I understand exactly how you feel. I get the bad chest pain, pressure in in my chest, stiff neck and pressure andthe oain in my back. I had to cut eeverything out if my diet to find out what's causing it. So right now I'm just juicing but so far so good. I know I can live on juice lol. The pain is so horrible I'm scared to eat. I been to the hospital so many times and had all kinds of test done but like you everything was fine. I hope we can figure out how to get ride of this completely. I hope we can help each other


----------



## BattleAxe89 (Mar 3, 2014)

First of all, you have my condolences on the death of your mother. How is your aunt doing?
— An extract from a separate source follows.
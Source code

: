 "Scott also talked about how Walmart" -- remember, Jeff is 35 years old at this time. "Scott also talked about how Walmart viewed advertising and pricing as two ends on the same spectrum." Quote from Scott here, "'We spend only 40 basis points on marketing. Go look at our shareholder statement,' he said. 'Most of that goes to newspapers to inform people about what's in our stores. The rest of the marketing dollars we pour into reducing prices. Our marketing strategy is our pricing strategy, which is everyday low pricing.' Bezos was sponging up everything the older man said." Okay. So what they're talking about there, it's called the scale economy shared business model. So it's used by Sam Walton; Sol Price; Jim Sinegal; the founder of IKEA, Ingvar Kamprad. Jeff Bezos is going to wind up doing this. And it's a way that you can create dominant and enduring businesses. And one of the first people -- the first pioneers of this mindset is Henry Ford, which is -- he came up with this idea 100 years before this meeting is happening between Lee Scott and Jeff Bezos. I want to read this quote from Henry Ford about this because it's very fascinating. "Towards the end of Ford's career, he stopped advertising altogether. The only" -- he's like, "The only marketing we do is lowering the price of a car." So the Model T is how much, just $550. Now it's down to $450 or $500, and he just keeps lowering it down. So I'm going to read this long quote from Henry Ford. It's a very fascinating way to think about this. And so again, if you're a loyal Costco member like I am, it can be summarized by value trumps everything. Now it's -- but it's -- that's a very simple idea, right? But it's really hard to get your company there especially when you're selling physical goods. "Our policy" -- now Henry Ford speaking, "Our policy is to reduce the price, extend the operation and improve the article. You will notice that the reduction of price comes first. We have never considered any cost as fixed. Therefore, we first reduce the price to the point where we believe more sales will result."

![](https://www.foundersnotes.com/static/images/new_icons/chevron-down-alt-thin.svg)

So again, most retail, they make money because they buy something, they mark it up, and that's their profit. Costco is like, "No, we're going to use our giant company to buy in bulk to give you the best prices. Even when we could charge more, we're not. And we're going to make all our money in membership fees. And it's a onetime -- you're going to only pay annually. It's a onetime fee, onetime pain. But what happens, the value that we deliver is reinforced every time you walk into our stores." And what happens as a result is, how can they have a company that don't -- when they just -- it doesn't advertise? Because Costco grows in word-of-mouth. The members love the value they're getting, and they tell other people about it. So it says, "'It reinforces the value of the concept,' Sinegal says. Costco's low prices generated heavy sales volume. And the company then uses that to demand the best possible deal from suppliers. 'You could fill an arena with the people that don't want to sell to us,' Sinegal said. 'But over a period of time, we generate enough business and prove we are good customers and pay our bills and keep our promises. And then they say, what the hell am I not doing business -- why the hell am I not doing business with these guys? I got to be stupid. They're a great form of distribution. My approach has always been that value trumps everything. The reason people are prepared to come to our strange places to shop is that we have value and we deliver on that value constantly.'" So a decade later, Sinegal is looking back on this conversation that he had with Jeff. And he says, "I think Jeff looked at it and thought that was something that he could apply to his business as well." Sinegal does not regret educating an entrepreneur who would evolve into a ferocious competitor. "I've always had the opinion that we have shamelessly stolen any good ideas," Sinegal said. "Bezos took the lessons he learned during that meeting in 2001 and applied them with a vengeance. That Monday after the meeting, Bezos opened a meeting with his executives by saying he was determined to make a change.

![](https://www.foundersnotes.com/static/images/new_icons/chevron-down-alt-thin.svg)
Tomatoes .... chili sauce ... chips (which I assume are potatoes) ... all are nightshades which, while normally cause inflammation in the joints for sensitive people, can also cause heartburn and GERD.

It's going to be difficult for you to figure out your triggers without going on an elimination diet. Basically, that is a very strict diet that eliminates all known triggers for various digestive stress. You eat the elimination diet for an entire month. You should feel better after two weeks but if you stick with it for the full month, your body should be fairly well healed. There are a lot of different elimination diets out there on the internet, but some of them overlook food groups such as the nightshades. But they can cause gastro problems ... I have a family member who discovered she can not eat anything from the capsicum family (bell peppers, chilis, even paparika) although she has no problem with potatoes or tomatoes. What you do eat is low fat animal protein, lots of leafy green vegetables, rice and some fruits. Fatty meats, all dairy, all nuts, all nightshades, eggs, almost all grains (rice is OK), legumes, alcohol and caffeine are eliminated. Doesn't give you a whole lot of options, but it's just for one month.

Next comes the challenge phase where you add one, and only one item back into your diet for 1 full week. If that ingredient causes you no trouble, you add another for 1 full week ... and so on. That way you will be able to isolate which foods your body cannot handle.

Sometimes it seems we can go for years eating things and then all of a sudden, a particular food will bite us in the tummy. That happened to me with wheat and seafood. I do miss my shrimp and beer!!

BTW ... I'm not a doctor. But I've work with a functional medicine doctor over food sensitivities that can cause all sorts of grief so I have some experience dealing with this issue.

What was the result of the h pylori test? That bacteria is the prime cause of ulcers.

Hope you get to the bottom of your heart pain soon!


----------



## getridofacid (May 2, 2014)

Could you tell us where we can get an elimination diet from?


----------



## debbiethompson (Oct 23, 2015)

live well,

It's tough must be tough being in that situation. I also experience acid reflux from time to time, and what I do is take Zantac as soon as possible. When the pain is over, I reflect on what I could have eaten that day that triggered it. Starchy food and soda are always the culprit. So I tend to avoid them these days. I also try not to eat very late at night. Oh well, hope this helps.


----------